Les deux moineaux

 

Eloïse Plantrou

S’il est une chose dont on ne peut douter, c’est qu’il y a bien longtemps qu’Eloïse est un média à elle seule. De babillages en paroles, Eloïse a roulé sa bosse et poussé telle un haricot magique créant des ambiances dynamiques et pleines d’idées.

Parents et amis furent les premiers à acclamer son écho du monde qui nous entoure.

Plus tard, la petite exploratrice deviendra grande polyglotte à travers son cursus : étudiant et voyageant au Brésil, brandissant sa plume en Afrique, aux Etats-Unis, son micro en Asie…
Elle se promène, Eloïse, tout en pétrissant la terre de ses petits doigts.

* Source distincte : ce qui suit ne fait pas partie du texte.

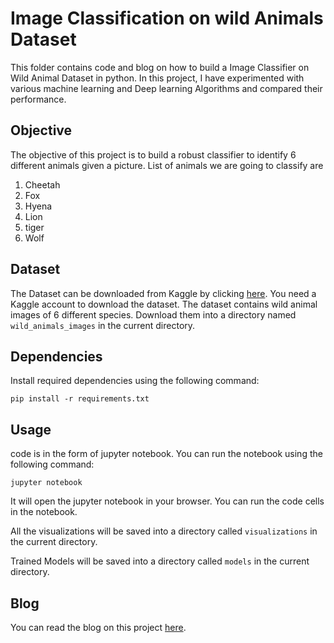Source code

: # Image Classification on wild Animals Dataset

This folder contains code and blog on how to build a Image Classifier on Wild Animal Dataset in python. In this project, I have experimented with various machine learning and Deep learning Algorithms and compared their performance.

## Objective

The objective of this project is to build a robust classifier to identify 6 different animals given a picture. List of animals we are going to classify are 

1. Cheetah
2. Fox
3. Hyena
4. Lion
5. tiger
6. Wolf

## Dataset

The Dataset can be downloaded from Kaggle by clicking [here](https://www.kaggle.com/datasets/whenamancodes/wild-animals-images). You need a Kaggle account to download the dataset. The dataset contains wild animal images of 6 different species. Download them into a directory named `wild_animals_images` in the current directory.

## Dependencies

Install required dependencies using the following command:

    pip install -r requirements.txt

## Usage

code is in the form of jupyter notebook. You can run the notebook using the following command:

    jupyter notebook

It will open the jupyter notebook in your browser. You can run the code cells in the notebook.

All the visualizations will be saved into a directory called `visualizations` in the current directory.

Trained Models will be saved into a directory called `models` in the current directory.


## Blog

You can read the blog on this project [here](https://vigneshgarrapally.github.io/data-science-projects/3.%20Image%20Classification-Wild%20Animal%20Dataset/Image%20Classification-Wild%20Animal%20Dataset).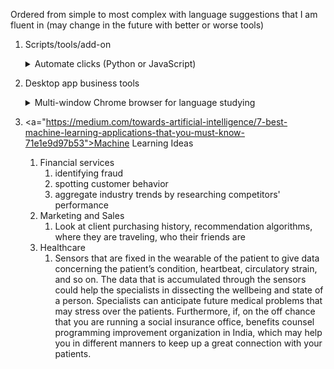 Ordered from simple to most complex with language suggestions that I am fluent in (may change in the future with better or worse tools)

1. Scripts/tools/add-on
	<details>
		
	<summary> Automate clicks (Python or JavaScript) </summary>
		
	Rough idea
	- Use Python to allow the user to click the button he/she wants to automatically click, thus making it re-usable for many sites. 
	- Set trigger events (i.e. video finished, pop-up, etc)

	- Have Python interact with HTML/DOM

	- Possible tools: Selenium (Python)
	
	</details>
		
2. Desktop app business tools
	
	<details>
		
	<summary> Multi-window Chrome browser for language studying </summary>
				
	Have multiple windows that are collapsable/expandable/resizable etc that open up Chrome, Firefox etc  with respective add-ons.
	
	Ṕanels (all panels are expandable/collapsable)
	1. Custom dictionaries. (i.e. double click on a word in a chrome tab with specified key --> window-popup with translation. Include API queries from Reverso Context, Linguee, etc.
		
	1. CEFR vocabulary/grammatical item explanations and position in frequency list  + mnemonic. Include CEFR objectives.
		
	1. Conjugation chart panel/reference sheet
		
	1. Custom feed aggregator from news sites to open up in Chrome/Firefox window etc
		
	1. In-house video playlist collection with offline download support for specific cultural topics (country-specific history for said language (I.e. Spanish is spoken in South America, Central America, Puerto Rico, Spain, Canary Islands etc), civics, art/music, laws, mythology, the name of the best-selling author writing in said language for specifies genres, Kindle Unlimited/Scribd/traditional press), plus free MOOCs or tv episodes published online. Automatically grab subtitles from source & allow in-app streaming like VLC media player) to allow dual subtitles. There should be an option to randomly refresh for new material or factoids.
				
				
	Touch-ups:
	- Have panel that connects to smartphone for remote control/using android or iphone apps on the computer app. 
	- Use network tools to grab media stream source/automatic login using a robot
	- Reference sheet of exams to prove one's skills + an estimator of one's current level using said exam (CEFR vs ACTFL, ILS, etc) and record the approximate time it took to reach such a level and what you could use such skills for in real life (I.e. study abroad/foreign student, work abroad, practice medicine/other professions, naturalize for citizenship, work as a translator) and where such skills can be used or are in demand (i.e. intelligence agencies, state departments, diplomatic agencies, scanning job markets and linkedIN pages for multi-lingual job ads or companies who aren't openly advertising but whose businesses focus on global markets).

	</details>
		
3. <a="https://medium.com/towards-artificial-intelligence/7-best-machine-learning-applications-that-you-must-know-71e1e9d97b53">Machine Learning Ideas</a>
	1. Financial services
		1. identifying fraud
		1. spotting customer behavior
		1. aggregate industry trends by researching competitors' performance
	1. Marketing and Sales
		1. Look at client purchasing history, recommendation algorithms, where they are traveling, who their friends are
	1. Healthcare
		1.  Sensors that are fixed in the wearable of the patient to give data concerning the patient’s condition, heartbeat, circulatory strain, and so on. The data that is accumulated through the sensors could help the specialists in dissecting the wellbeing and state of a person. Specialists can anticipate future medical problems that may stress over the patients. Furthermore, if, on the off chance that you are running a social insurance office, benefits counsel programming improvement organization in India, which may help you in different manners to keep up a great connection with your patients.
		
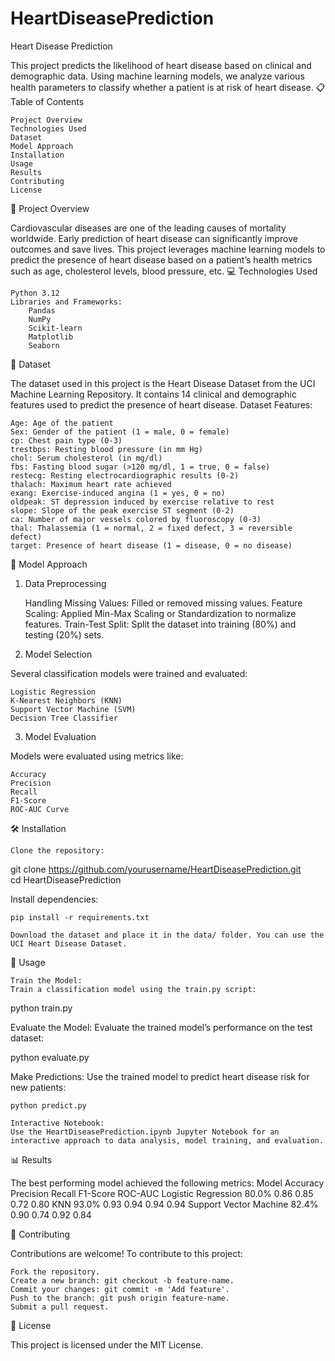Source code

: # HeartDiseasePrediction

Heart Disease Prediction


This project predicts the likelihood of heart disease based on clinical and demographic data. Using machine learning models, we analyze various health parameters to classify whether a patient is at risk of heart disease.
📋 Table of Contents

    Project Overview
    Technologies Used
    Dataset
    Model Approach
    Installation
    Usage
    Results
    Contributing
    License

📖 Project Overview

Cardiovascular diseases are one of the leading causes of mortality worldwide. Early prediction of heart disease can significantly improve outcomes and save lives. This project leverages machine learning models to predict the presence of heart disease based on a patient’s health metrics such as age, cholesterol levels, blood pressure, etc.
💻 Technologies Used

    Python 3.12
    Libraries and Frameworks:
        Pandas
        NumPy
        Scikit-learn
        Matplotlib
        Seaborn

📂 Dataset

The dataset used in this project is the Heart Disease Dataset from the UCI Machine Learning Repository. It contains 14 clinical and demographic features used to predict the presence of heart disease.
Dataset Features:

    Age: Age of the patient
    Sex: Gender of the patient (1 = male, 0 = female)
    cp: Chest pain type (0-3)
    trestbps: Resting blood pressure (in mm Hg)
    chol: Serum cholesterol (in mg/dl)
    fbs: Fasting blood sugar (>120 mg/dl, 1 = true, 0 = false)
    restecg: Resting electrocardiographic results (0-2)
    thalach: Maximum heart rate achieved
    exang: Exercise-induced angina (1 = yes, 0 = no)
    oldpeak: ST depression induced by exercise relative to rest
    slope: Slope of the peak exercise ST segment (0-2)
    ca: Number of major vessels colored by fluoroscopy (0-3)
    thal: Thalassemia (1 = normal, 2 = fixed defect, 3 = reversible defect)
    target: Presence of heart disease (1 = disease, 0 = no disease)

🧠 Model Approach
1. Data Preprocessing

    Handling Missing Values: Filled or removed missing values.
    Feature Scaling: Applied Min-Max Scaling or Standardization to normalize features.
    Train-Test Split: Split the dataset into training (80%) and testing (20%) sets.

2. Model Selection

Several classification models were trained and evaluated:

    Logistic Regression
    K-Nearest Neighbors (KNN)
    Support Vector Machine (SVM)
    Decision Tree Classifier

3. Model Evaluation

Models were evaluated using metrics like:

    Accuracy
    Precision
    Recall
    F1-Score
    ROC-AUC Curve

🛠 Installation

    Clone the repository:

git clone https://github.com/yourusername/HeartDiseasePrediction.git  
cd HeartDiseasePrediction  

Install dependencies:

    pip install -r requirements.txt  

    Download the dataset and place it in the data/ folder. You can use the UCI Heart Disease Dataset.

🚀 Usage

    Train the Model:
    Train a classification model using the train.py script:

python train.py  

Evaluate the Model:
Evaluate the trained model’s performance on the test dataset:

python evaluate.py  

Make Predictions:
Use the trained model to predict heart disease risk for new patients:

    python predict.py  

    Interactive Notebook:
    Use the HeartDiseasePrediction.ipynb Jupyter Notebook for an interactive approach to data analysis, model training, and evaluation.

📊 Results

The best performing model achieved the following metrics:
Model	Accuracy	Precision	Recall	F1-Score	ROC-AUC
Logistic Regression	80.0%	0.86	0.85	0.72	0.80
KNN	93.0%	0.93	0.94	0.94	0.94
Support Vector Machine	82.4%	0.90	0.74	0.92	0.84


🤝 Contributing

Contributions are welcome! To contribute to this project:

    Fork the repository.
    Create a new branch: git checkout -b feature-name.
    Commit your changes: git commit -m 'Add feature'.
    Push to the branch: git push origin feature-name.
    Submit a pull request.

📝 License

This project is licensed under the MIT License.
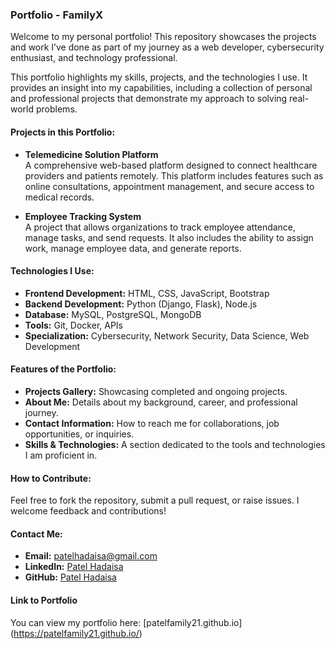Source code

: ### Portfolio - FamilyX

Welcome to my personal portfolio! This repository showcases the projects and work I’ve done as part of my journey as a web developer, cybersecurity enthusiast, and technology professional. 

This portfolio highlights my skills, projects, and the technologies I use. It provides an insight into my capabilities, including a collection of personal and professional projects that demonstrate my approach to solving real-world problems.

#### Projects in this Portfolio:

- **Telemedicine Solution Platform**  
  A comprehensive web-based platform designed to connect healthcare providers and patients remotely. This platform includes features such as online consultations, appointment management, and secure access to medical records.

- **Employee Tracking System**  
  A project that allows organizations to track employee attendance, manage tasks, and send requests. It also includes the ability to assign work, manage employee data, and generate reports.

#### Technologies I Use:
- **Frontend Development:** HTML, CSS, JavaScript, Bootstrap
- **Backend Development:** Python (Django, Flask), Node.js
- **Database:** MySQL, PostgreSQL, MongoDB
- **Tools:** Git, Docker, APIs
- **Specialization:** Cybersecurity, Network Security, Data Science, Web Development

#### Features of the Portfolio:
- **Projects Gallery:** Showcasing completed and ongoing projects.
- **About Me:** Details about my background, career, and professional journey.
- **Contact Information:** How to reach me for collaborations, job opportunities, or inquiries.
- **Skills & Technologies:** A section dedicated to the tools and technologies I am proficient in.

#### How to Contribute:
Feel free to fork the repository, submit a pull request, or raise issues. I welcome feedback and contributions!

#### Contact Me:
- **Email:** patelhadaisa@gmail.com
- **LinkedIn:** [Patel Hadaisa](https://www.linkedin.com/in/patel-hadaisa-b56510216/)
- **GitHub:** [Patel Hadaisa](https://github.com/PatelFamily21)

#### Link to Portfolio
You can view my portfolio here: [patelfamily21.github.io] (https://patelfamily21.github.io/)
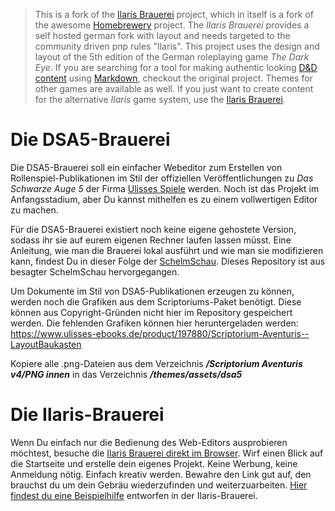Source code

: > This is a fork of the [Ilaris Brauerei](https://github.com/Ilaris-Tools/IlarisBrauerei) project, which in itself is a fork of the awesome [Homebrewery](https://homebrewery.naturalcrit.com) project. The *Ilaris Brauerei* provides a self hosted german fork with layout and needs targeted to the community driven pnp rules "Ilaris". This project uses the design and layout of the 5th edition of the German roleplaying game *The Dark Eye*. If you are searching for a tool for making authentic looking [D&D content](https://dnd.wizards.com/products/tabletop-games/rpg-products/rpg_playershandbook) using [Markdown](https://github.com/adam-p/markdown-here/wiki/Markdown-Cheatsheet), checkout the original project. Themes for other games are available as well. If you just want to create content for the alternative *Ilaris* game system, use the [Ilaris Brauerei](https://brauerei.ilaris-online.de/).
 
# Die DSA5-Brauerei

Die DSA5-Brauerei soll ein einfacher Webeditor zum Erstellen von Rollenspiel-Publikationen im Stil der offiziellen Veröffentlichungen zu *Das Schwarze Auge 5* der Firma [Ulisses Spiele](https://ulisses-spiele.de) werden. Noch ist das Projekt im Anfangsstadium, aber Du kannst mithelfen es zu einem vollwertigen Editor zu machen.

Für die DSA5-Brauerei existiert noch keine eigene gehostete Version, sodass ihr sie auf eurem eigenen Rechner laufen lassen müsst. Eine Anleitung, wie man die Brauerei lokal ausführt und wie man sie modifizieren kann, findest Du in dieser Folge der [SchelmSchau](https://youtu.be/Jj5S6jwzf1Y). Dieses Repository ist aus besagter SchelmSchau hervorgegangen.

Um Dokumente im Stil von DSA5-Publikationen erzeugen zu können, werden noch die Grafiken aus dem Scriptoriums-Paket benötigt. Diese können aus Copyright-Gründen nicht hier im Repository gespeichert werden. Die fehlenden Grafiken können hier heruntergeladen werden: https://www.ulisses-ebooks.de/product/197880/Scriptorium-Aventuris--LayoutBaukasten

Kopiere alle .png-Dateien aus dem Verzeichnis ***/Scriptorium Aventuris v4/PNG innen*** in das Verzeichnis ***/themes/assets/dsa5***

# Die Ilaris-Brauerei

Wenn Du einfach nur die Bedienung des Web-Editors ausprobieren möchtest, besuche die [Ilaris Brauerei direkt im Browser](https://brauerei.ilaris-online.de). Wirf einen Blick auf die Startseite und erstelle dein eigenes Projekt. Keine Werbung, keine Anmeldung nötig. Einfach kreativ werden. Bewahre den Link gut auf, den brauchst du um dein Gebräu wiederzufinden und weiterzuarbeiten. [Hier findest du eine Beispielhilfe](https://brauerei.ilaris-online.de/share/thZtbIr1lFHh) entworfen in der Ilaris-Brauerei.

Eloïse est blagueuse et blogueuse. Elle nous fait tenir le fil de ses pérégrinations par le biais de croustillants billets, et nous fait partager d’exquises peintures sonores.
Elle veut donner la parole à tous ceux qui veulent faire taire les quolibets, amplifier les murmures de la vie : c’est en 2011 qu’elle est décrétée reine du concours radiophonique et national « Paroles Partagées » avec un reportage sur la réalisation d’un journal de quartier citoyen.

Eclaireuse éclairée, elle s’exprime sur tous les sujets qui la touchent et la questionnent, sur les ondes ou sur papier.
Editos frappeurs, reportages à l’écoute et relais des petites gens qui tissent la vie autour d’eux : Eloïse est une incontournable des émissions de l’EPRA (Echanges et Productions Radiophoniques) et on peut entendre sa voix résonner sur Radio France Internationale régulièrement !

Aujourd’hui cette baroudeuse des mots et des fréquences est journaliste-reporter (oui madame !), monteuse et réalisatrice, et travaille dans des réseaux et radios citoyennes, vivantes, grouillantes d’idées et de diversité, pour collecter de réels battements de coeur et en donner à écouter leur crème la plus sonique.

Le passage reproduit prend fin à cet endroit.